The inspiration for this tutorial is as the lure of amazing train travel – the Dogu Express, a 26-35 hour train journey running between Ankara and Kars in Turkey. There is a tourist focussed version of this train journey called the “Touristic Dogu Express” with fewer stops and sleeping cars; this can get booked up quickly, and only releases its tickets up to 30 days in advance of travel.

This tutorial covers automating the checking of availability for a particular journey of interest to me (a single journey on the Touristic Dogu Express from Kars to Ankara) in the next 30 days. It is intended that, until I am ready to book my train tickets, this system checks more tickets as they are released and I receive notifications as to what berths are available, on the website, so I don’t miss out on a chance to book.

The method required for this is to automate web clicking functions in a web browser; in this tutorial this is going to be carried out using Python and Selenium on a Windows 11 computer.

2. Choosing a Web Driver to use with Selenium

In order to use Selenium, we need a driver to control the web browser we select, and the main options available are shown in Table 1.

Web browserDriver
Chromehttps://sites.google.com/chromium.org/driver/
Edgehttps://developer.microsoft.com/en-us/microsoft-edge/tools/webdriver/
Firefoxhttps://github.com/mozilla/geckodriver/releases
Safarihttps://webkit.org/blog/6900/webdriver-support-in-safari-10/
Table 1: Common Web Browsers and their respective Driver downloads for use with Selenium

Of these, this tutorial will use the Firefox browser for automation, and therefore install its driver ‘Geckodriver’.

3. Installing Geckodriver to use with Firefox

The Mozilla Firefox geckodriver can be found here (shown in Figure 1).
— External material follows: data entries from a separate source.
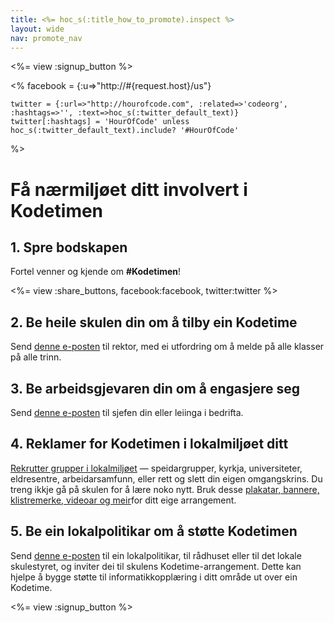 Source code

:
 ```yaml
---
title: <%= hoc_s(:title_how_to_promote).inspect %>
layout: wide
nav: promote_nav
---
```

<%= view :signup_button %>

<%
    facebook = {:u=>"http://#{request.host}/us"}

    twitter = {:url=>"http://hourofcode.com", :related=>'codeorg', :hashtags=>'', :text=>hoc_s(:twitter_default_text)}
    twitter[:hashtags] = 'HourOfCode' unless hoc_s(:twitter_default_text).include? '#HourOfCode'
%>

# Få nærmiljøet ditt involvert i Kodetimen

## 1. Spre bodskapen

Fortel venner og kjende om **#Kodetimen**!

<%= view :share_buttons, facebook:facebook, twitter:twitter %>

## 2. Be heile skulen din om å tilby ein Kodetime

Send [denne e-posten](<%= resolve_url('/promote/resources#sample-emails') %>) til rektor, med ei utfordring om å melde på alle klasser på alle trinn.

## 3. Be arbeidsgjevaren din om å engasjere seg

Send [denne e-posten](<%= resolve_url('/promote/resources#sample-emails') %>) til sjefen din eller leiinga i bedrifta.

## 4. Reklamer for Kodetimen i lokalmiljøet ditt

[Rekrutter grupper i lokalmiljøet](<%= resolve_url('/promote/resources#sample-emails') %>) — speidargrupper, kyrkja, universiteter, eldresentre, arbeidarsamfunn, eller rett og slett din eigen omgangskrins. Du treng ikkje gå på skulen for å lære noko nytt. Bruk desse [plakatar, bannere, klistremerke, videoar og meir](<%= resolve_url('/promote/resources') %>)for ditt eige arrangement.

## 5. Be ein lokalpolitikar om å støtte Kodetimen

Send [denne e-posten](<%= resolve_url('/promote/resources#sample-emails') %>) til ein lokalpolitikar, til rådhuset eller til det lokale skulestyret, og inviter dei til skulens Kodetime-arrangement. Dette kan hjelpe å bygge støtte til informatikkopplæring i ditt område ut over ein Kodetime.

<%= view :signup_button %> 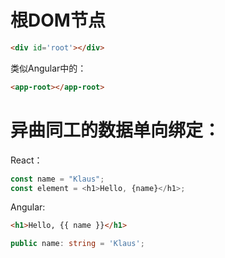 # 根DOM节点
```html
<div id='root'></div>
```

类似Angular中的：
```html
<app-root></app-root>
```

# 异曲同工的数据单向绑定：

React：

```javascript
const name = "Klaus";
const element = <h1>Hello, {name}</h1>;
```

Angular:

```html
<h1>Hello, {{ name }}</h1>
```

```typescript
public name: string = 'Klaus';
```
List of geckodriver options for download to use with Selenium and Firefox browser
Figure 1: List of geckodriver options – choose ‘Show all 13 assets’ to get the full list

If you click ‘Show all 13 assets’ (Figure 1) to look at more Geckodriver downloads, you will see geckodriver-v0.34.0-win64.zip as well, which is what I required for my computer setup. When you download that geckodriver file, it will be zipped. Extract the .zip file to anywhere you wish on your computer.  When unzipped, note the full path to your geckodriver.exe file, so you can point to this later in your Python Selenium code e.g. in a Windows environment:

# full local path to your geckodriver.exe
C:\some-folder\geckodriver-v0.34.0-win64\geckodriver.exe

4. Installing Python bindings for Selenium

Assuming that you have Python installed on your computer, and also (recommended) that you have set up and activated a Python virtual environment, then you are ready to install Python binding for Selenium:

# if you are installing via the command line:
pip install selenium

# if you are installing within a Python juypter notebook, the '!' is required:
!pip install selenium 

Note that the version of Python Selenium which has been installed and used in this tutorial is version 4.17.2. You can check this by running a command in the terminal or within a Python module or jupyter notebook. This is important as there was a rewrite of many of the Selenium methods brought in from version 4.10 onwards, such that some of the tutorial examples available on the internet are now out of date.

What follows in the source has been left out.